# My latest C&V Grail bike finally completed! (Peugeot PY10FC)



## Chombi

It's been my personal grail bike sinc I first saw them in magazines in the 80's. My finally completed Peugeot PY10FC!
Took a whole year and a month to complete the otherwise simple build/restoration, as I had to find and in some cases, modify the parts and components to use on the build. The slightly oversized CF frame tubes mad it neccessary to modify the clamps on some components, plus keeping the build "Tout French" and 100% "Non-Mavic" was quite a challenge, surprisingly, because the more appropriate Simplex/Spidel components I use used were either very hard to find or very expensive (Mostly very expensive).
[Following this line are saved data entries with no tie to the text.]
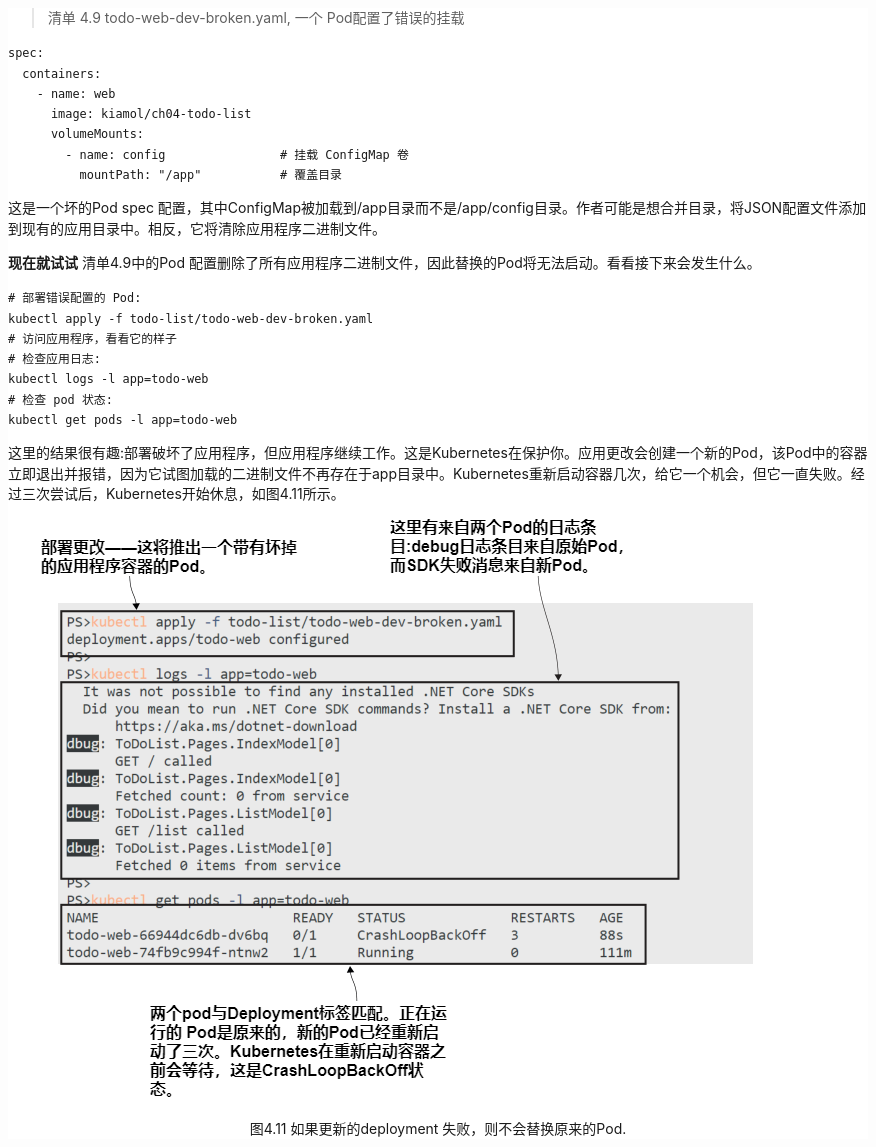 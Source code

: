 > 清单 4.9 todo-web-dev-broken.yaml, 一个 Pod配置了错误的挂载

```
spec:
  containers:
    - name: web
      image: kiamol/ch04-todo-list
      volumeMounts:
        - name: config                # 挂载 ConfigMap 卷
          mountPath: "/app"           # 覆盖目录
```

这是一个坏的Pod spec 配置，其中ConfigMap被加载到/app目录而不是/app/config目录。作者可能是想合并目录，将JSON配置文件添加到现有的应用目录中。相反，它将清除应用程序二进制文件。

<b>现在就试试</b> 清单4.9中的Pod 配置删除了所有应用程序二进制文件，因此替换的Pod将无法启动。看看接下来会发生什么。

```
# 部署错误配置的 Pod:
kubectl apply -f todo-list/todo-web-dev-broken.yaml
# 访问应用程序，看看它的样子
# 检查应用日志:
kubectl logs -l app=todo-web
# 检查 pod 状态:
kubectl get pods -l app=todo-web
```

这里的结果很有趣:部署破坏了应用程序，但应用程序继续工作。这是Kubernetes在保护你。应用更改会创建一个新的Pod，该Pod中的容器立即退出并报错，因为它试图加载的二进制文件不再存在于app目录中。Kubernetes重新启动容器几次，给它一个机会，但它一直失败。经过三次尝试后，Kubernetes开始休息，如图4.11所示。

![图4.11 如果更新的deployment 失败，则不会替换原来的Pod](./images/Figure4.11.png)
<center>图4.11 如果更新的deployment 失败，则不会替换原来的Pod.</center>
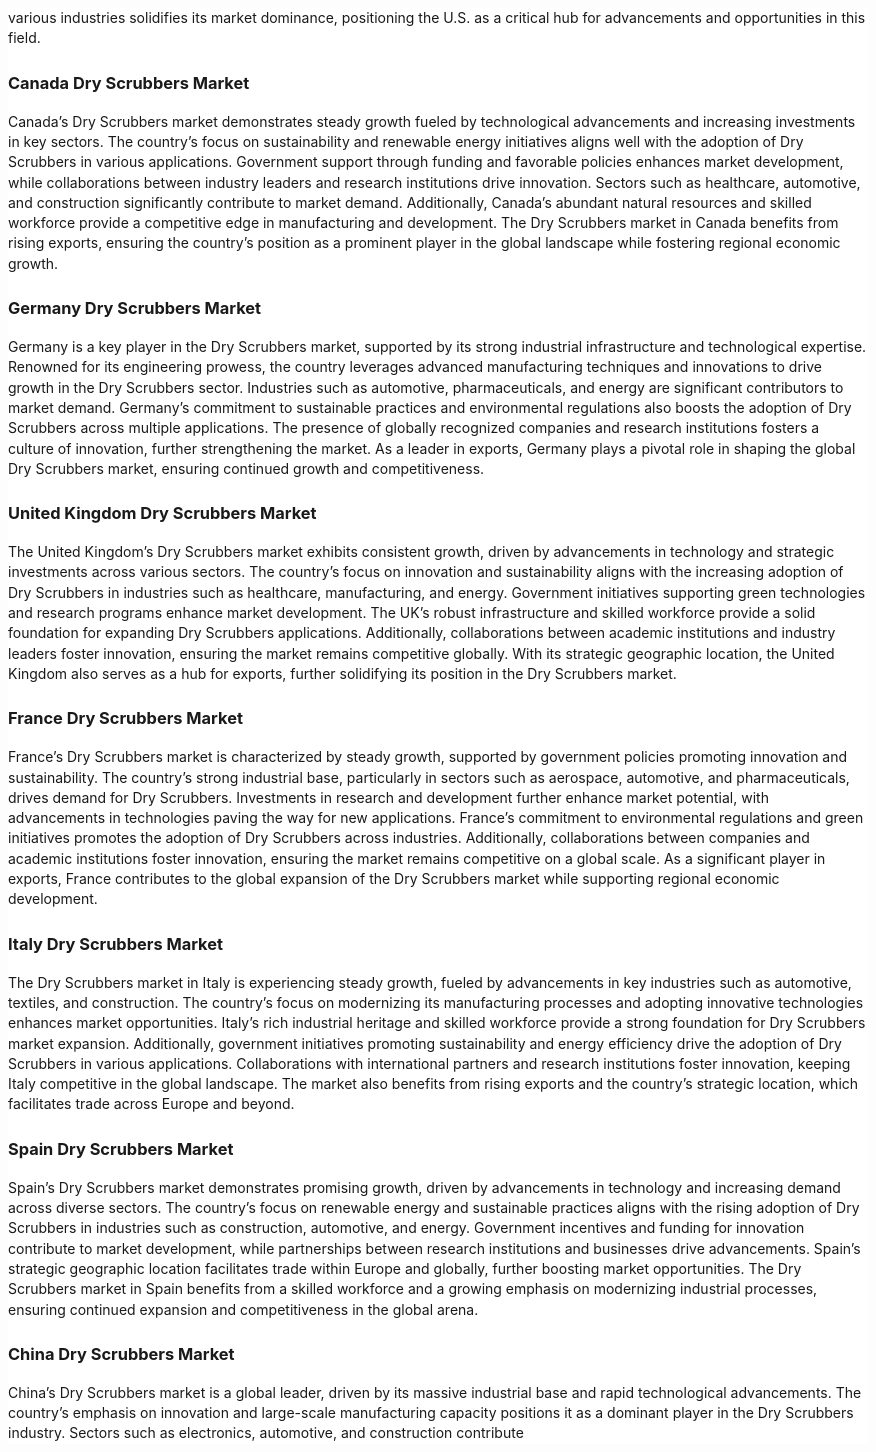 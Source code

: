 various industries solidifies its market dominance, positioning the U.S. as a critical hub for advancements and opportunities in this field.</p><h3>Canada Dry Scrubbers Market</h3><p>Canada&rsquo;s Dry Scrubbers market demonstrates steady growth fueled by technological advancements and increasing investments in key sectors. The country&rsquo;s focus on sustainability and renewable energy initiatives aligns well with the adoption of Dry Scrubbers in various applications. Government support through funding and favorable policies enhances market development, while collaborations between industry leaders and research institutions drive innovation. Sectors such as healthcare, automotive, and construction significantly contribute to market demand. Additionally, Canada&rsquo;s abundant natural resources and skilled workforce provide a competitive edge in manufacturing and development. The Dry Scrubbers market in Canada benefits from rising exports, ensuring the country&rsquo;s position as a prominent player in the global landscape while fostering regional economic growth.</p><h3>Germany Dry Scrubbers Market</h3><p>Germany is a key player in the Dry Scrubbers market, supported by its strong industrial infrastructure and technological expertise. Renowned for its engineering prowess, the country leverages advanced manufacturing techniques and innovations to drive growth in the Dry Scrubbers sector. Industries such as automotive, pharmaceuticals, and energy are significant contributors to market demand. Germany&rsquo;s commitment to sustainable practices and environmental regulations also boosts the adoption of Dry Scrubbers across multiple applications. The presence of globally recognized companies and research institutions fosters a culture of innovation, further strengthening the market. As a leader in exports, Germany plays a pivotal role in shaping the global Dry Scrubbers market, ensuring continued growth and competitiveness.</p><h3>United Kingdom Dry Scrubbers Market</h3><p>The United Kingdom&rsquo;s Dry Scrubbers market exhibits consistent growth, driven by advancements in technology and strategic investments across various sectors. The country&rsquo;s focus on innovation and sustainability aligns with the increasing adoption of Dry Scrubbers in industries such as healthcare, manufacturing, and energy. Government initiatives supporting green technologies and research programs enhance market development. The UK&rsquo;s robust infrastructure and skilled workforce provide a solid foundation for expanding Dry Scrubbers applications. Additionally, collaborations between academic institutions and industry leaders foster innovation, ensuring the market remains competitive globally. With its strategic geographic location, the United Kingdom also serves as a hub for exports, further solidifying its position in the Dry Scrubbers market.</p><h3>France Dry Scrubbers Market</h3><p>France&rsquo;s Dry Scrubbers market is characterized by steady growth, supported by government policies promoting innovation and sustainability. The country&rsquo;s strong industrial base, particularly in sectors such as aerospace, automotive, and pharmaceuticals, drives demand for Dry Scrubbers. Investments in research and development further enhance market potential, with advancements in technologies paving the way for new applications. France&rsquo;s commitment to environmental regulations and green initiatives promotes the adoption of Dry Scrubbers across industries. Additionally, collaborations between companies and academic institutions foster innovation, ensuring the market remains competitive on a global scale. As a significant player in exports, France contributes to the global expansion of the Dry Scrubbers market while supporting regional economic development.</p><h3>Italy Dry Scrubbers Market</h3><p>The Dry Scrubbers market in Italy is experiencing steady growth, fueled by advancements in key industries such as automotive, textiles, and construction. The country&rsquo;s focus on modernizing its manufacturing processes and adopting innovative technologies enhances market opportunities. Italy&rsquo;s rich industrial heritage and skilled workforce provide a strong foundation for Dry Scrubbers market expansion. Additionally, government initiatives promoting sustainability and energy efficiency drive the adoption of Dry Scrubbers in various applications. Collaborations with international partners and research institutions foster innovation, keeping Italy competitive in the global landscape. The market also benefits from rising exports and the country&rsquo;s strategic location, which facilitates trade across Europe and beyond.</p><h3>Spain Dry Scrubbers Market</h3><p>Spain&rsquo;s Dry Scrubbers market demonstrates promising growth, driven by advancements in technology and increasing demand across diverse sectors. The country&rsquo;s focus on renewable energy and sustainable practices aligns with the rising adoption of Dry Scrubbers in industries such as construction, automotive, and energy. Government incentives and funding for innovation contribute to market development, while partnerships between research institutions and businesses drive advancements. Spain&rsquo;s strategic geographic location facilitates trade within Europe and globally, further boosting market opportunities. The Dry Scrubbers market in Spain benefits from a skilled workforce and a growing emphasis on modernizing industrial processes, ensuring continued expansion and competitiveness in the global arena.</p><h3>China Dry Scrubbers Market</h3><p>China&rsquo;s Dry Scrubbers market is a global leader, driven by its massive industrial base and rapid technological advancements. The country&rsquo;s emphasis on innovation and large-scale manufacturing capacity positions it as a dominant player in the Dry Scrubbers industry. Sectors such as electronics, automotive, and construction contribute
Not 100% accurate to what the Pro replcas came with from the factory, but I made it conscious choice to finally use my NOS Stronglight Delta cranks, hubs, pedals, headset and hubs for this special build, which gives it a slightly more advanced look (but still period correct, IMO) than the typical PY10FC. 
I gave it a short test ride this weekend and it feltl quite a bit stiffer than my Vitus Plus Carbone 7. Most likely because of the oversized CF tubing and the quite beefy section, aluminum rear stays.
Next Grail bike I'm hunting for to build would be a Gitane Team Pro with Columbus tubed frame. Been unsuccessful finding one for many years now, but it just takes a bit of patience, I suspect, same as I had to have to find and build this Peugoet......


----------



## TheManShow

Awesome.


----------



## Porty

You have done a great job. Really great looking bike.


----------



## Quattro_Assi_07

Gorgeous bike! Great photos too.


----------



## BacDoc

Nice work! That bicycle is stunning!

In my teens in the 70's, one of my friends had a Peugeot that was the envy of our group. That was the beginning of my interest in the bicycle as more than just a ride.


----------



## davcruz

Really nice work Chombi, a very nice example of a fine Peugeot! So will it be a wall hanger or a nice Sunday rider?


----------



## Tig

Excellent restoration! She's a beauty. Well done, sir.


----------



## rplace13

Wow, super nice. Looks like it just got done with a trip in a time machine. Well done and congrats!


----------